My personal favorite among the three is Chalmers Johnson, who was a liberal. There are fewer people who have a better grasp on the problems facing our country in foreign affairs than Johnson did. The book mentioned, Blowback,was written before 9/11 and accurately predicted that U.S. foreign policy in the Middle East would ultimately produce terrorist retaliation on American soil. Johnson’s next three books were equally good — The Sorrows of Empire, Nemesis, and Dismantling the Empire. I can’t recommend all four books enough. In fact, there are many great articles online by Johnson — just Google his name. In my opinion, all articles by Chalmers Johnson are worth reading.
The article also mentions Paul’s recommendation of John T. Flynn as well as Ayn Rand’s novels. Most everyone is familiar with Rand but not so with Flynn. He was a conservative who battled against Franklin Roosevelt’s socialist-fascist New Deal, even while many other conservatives were throwing in the towel and joining up with the statists after 1937, when the Supreme Court made it clear that economic liberty was gone from America for the foreseeable future.

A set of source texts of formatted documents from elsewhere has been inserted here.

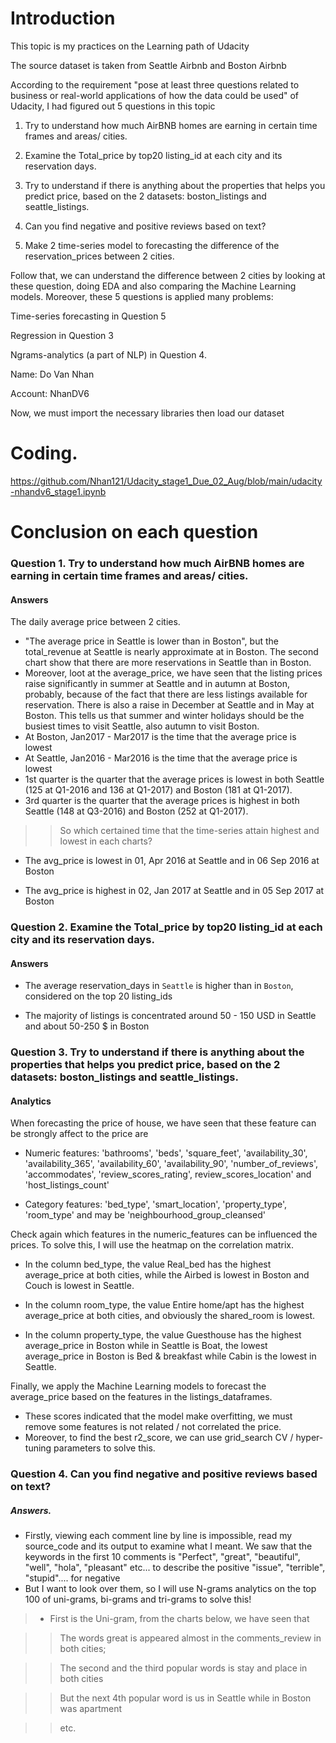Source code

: # Introduction
This topic is my practices on the Learning path of Udacity

The source dataset is taken from Seattle Airbnb and Boston Airbnb

According to the requirement "pose at least three questions related to business or real-world applications of how the data could be used" of Udacity, I had figured out 5 questions in this topic

1) Try to understand how much AirBNB homes are earning in certain time frames and areas/ cities.

2) Examine the Total_price by top20 listing_id at each city and its reservation days.

3) Try to understand if there is anything about the properties that helps you predict price, based on the 2 datasets: boston_listings and seattle_listings.

4) Can you find negative and positive reviews based on text?

5) Make 2 time-series model to forecasting the difference of the reservation_prices between 2 cities.

Follow that, we can understand the difference between 2 cities by looking at these question, doing EDA and also comparing the Machine Learning models. Moreover, these 5 questions is applied many problems:

Time-series forecasting in Question 5

Regression in Question 3

Ngrams-analytics (a part of NLP) in Question 4.

Name: Do Van Nhan

Account: NhanDV6

Now, we must import the necessary libraries then load our dataset

# Coding.
https://github.com/Nhan121/Udacity_stage1_Due_02_Aug/blob/main/udacity-nhandv6_stage1.ipynb

# Conclusion on each question
### Question 1. Try to understand how much AirBNB homes are earning in certain time frames and areas/ cities.
#### Answers
The daily average price between 2 cities.
- "The average price in Seattle is lower than in Boston", but the total_revenue at Seattle is nearly approximate at in Boston. The second chart show that there are more reservations in Seattle than in Boston.
- Moreover, loot at the average_price, we have seen that the listing prices raise significantly in summer at Seattle and in autumn at Boston, probably, because of the fact that there are less listings available for reservation. There is also a raise in December at Seattle and in May at Boston. This tells us that summer and winter holidays should be the busiest times to visit Seattle, also autumn to visit Boston.
- At Boston, Jan2017 - Mar2017 is the time that the average price is lowest
- At Seattle, Jan2016 - Mar2016 is the time that the average price is lowest
- 1st quarter is the quarter that the average prices is lowest in both Seattle (125 at Q1-2016 and 136 at Q1-2017) and Boston (181 at Q1-2017).
- 3rd quarter is the quarter that the average prices is highest in both Seattle (148 at Q3-2016) and Boston (252 at Q1-2017).

>> So which certained time that the time-series attain highest and lowest in each charts?

- The avg_price is lowest in 01, Apr 2016 at Seattle and in 06 Sep 2016 at Boston

- The avg_price is highest in 02, Jan 2017 at Seattle and in 05 Sep 2017 at Boston

### Question 2. Examine the Total_price by top20 listing_id at each city and its reservation days.
#### Answers
- The average reservation_days in `Seattle` is higher than in `Boston`, considered on the top 20 listing_ids

- The majority of listings is concentrated around 50 - 150 USD in Seattle and about 50-250 $ in Boston

### Question 3. Try to understand if there is anything about the properties that helps you predict price, based on the 2 datasets: boston_listings and seattle_listings.
#### Analytics
When forecasting the price of house, we have seen that these feature can be strongly affect to the price are

- Numeric features: 'bathrooms', 'beds', 'square_feet', 'availability_30', 'availability_365', 'availability_60', 'availability_90', 'number_of_reviews', 'accommodates', 'review_scores_rating', review_scores_location' and 'host_listings_count'

- Category features: 'bed_type', 'smart_location', 'property_type', 'room_type' and may be 'neighbourhood_group_cleansed'

Check again which features in the numeric_features can be influenced the prices. To solve this, I will use the heatmap on the correlation matrix.

- In the column bed_type, the value Real_bed has the highest average_price at both cities, while the Airbed is lowest in Boston and Couch is lowest in Seattle.

- In the column room_type, the value Entire home/apt has the highest average_price at both cities, and obviously the shared_room is lowest.

- In the column property_type, the value Guesthouse has the highest average_price in Boston while in Seattle is Boat, the lowest average_price in Boston is Bed & breakfast while Cabin is the lowest in Seattle.

Finally, we apply the Machine Learning models to forecast the average_price based on the features in the listings_dataframes.

- These scores indicated that the model make overfitting, we must remove some features is not related / not correlated the price.
- Moreover, to find the best r2_score, we can use grid_search CV / hyper-tuning parameters to solve this.

### Question 4. Can you find negative and positive reviews based on text?
##### Answers.
- Firstly, viewing each comment line by line is impossible, read my source_code and its output to examine what I meant. We saw that the keywords in the first 10 comments is
"Perfect", "great", "beautiful", "well", "hola", "pleasant" etc... to describe the positive
"issue", "terrible", "stupid".... for negative
- But I want to look over them, so I will use N-grams analytics on the top 100 of uni-grams, bi-grams and tri-grams to solve this!
>- First is the Uni-gram, from the charts below, we have seen that

>> The words great is appeared almost in the comments_review in both cities;

>> The second and the third popular words is stay and place in both cities

>> But the next 4th popular word is us in Seattle while in Boston was apartment

>> etc.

The author of the Post article, Tevi Troy, seems to express some skepticism regarding Flynn’s urgent warning about fascism reaching American soil. Perhaps Troy is unfamiliar with Roosevelt’s National Industrial Recovery Act, which, with its cartelization of American industry and its infamous Blue Eagle campaign, was a mirror image of what Mussolini and the fascists were doing in Italy. In fact, I’d recommend to Troy the book Three New Deals by Wolfgang Schivelbusch, which shows the similarities between Roosevelt’s New Deal and what Hitler and Mussolini were doing in their respective countries.
Even though Troy doesn’t mention how important Mises and the Austrian school are to Ron Paul, everyone familiar with Paul’s economic philosophy knows that Mises and the Austrian school are the foundation of his thinking on economic and monetary issues.
According to Troy, Bachmann reads Mises, Walter Williams, Milton Friedman, and Arthur Laffer. My observation about Bachmann’s reading Mises? Perhaps Mises will lead her to Hayek’s great essay, “Why I Am Not a Conservative.”
The other Post article, “The Republicans’ New Voodoo Economics” by Greg Ip, criticizes Austrian economics and praises Keynesian economics. That of course is not surprising given that the article is published in the liberalWashington Post.
But what’s good about the article is that it describes the big intellectual battle that was waged during the 1930s between Mises, Hayek, and the Austrians, on one side, and the Keynesians on the other. Many Americans have no idea that such a battle even took place and that its outcome has had an enormous impact on the lives of the American people. They simply think that America has always had the same basic economic system and monetary system, with minor reforms along the way.
Ip clarifies that such is not the case.
On the one side of the battle were the Austrians, who advocated economic liberty and sound money. On the other side were the Keynesians, who advocated socialism and fiat money. Of course, as we all know the statists ended up winning the battle, but all the things that Mises and Hayek predicted have followed: out of control spending, massive debt, inflation, high taxes, continual debasement of the currency, and, of course, ever-greater loss of economic liberty.
But the battle isn’t over yet, as reflected by the fact that articles are now increasingly appearing in the mainstream press mentioning Mises, Hayek, the Austrians, and libertarian economic principles. Succeeding generations of libertarians and Austrians are carrying the battle forward, and our ideas are becoming more popular and influential every day. Just check out Sunday’sWashington Post for confirmation. Why, the paper doesn’t even feel the need to explain who Mises, Hayek, Friedman, Williams, Flynn, and Rand are. That’s a good sign.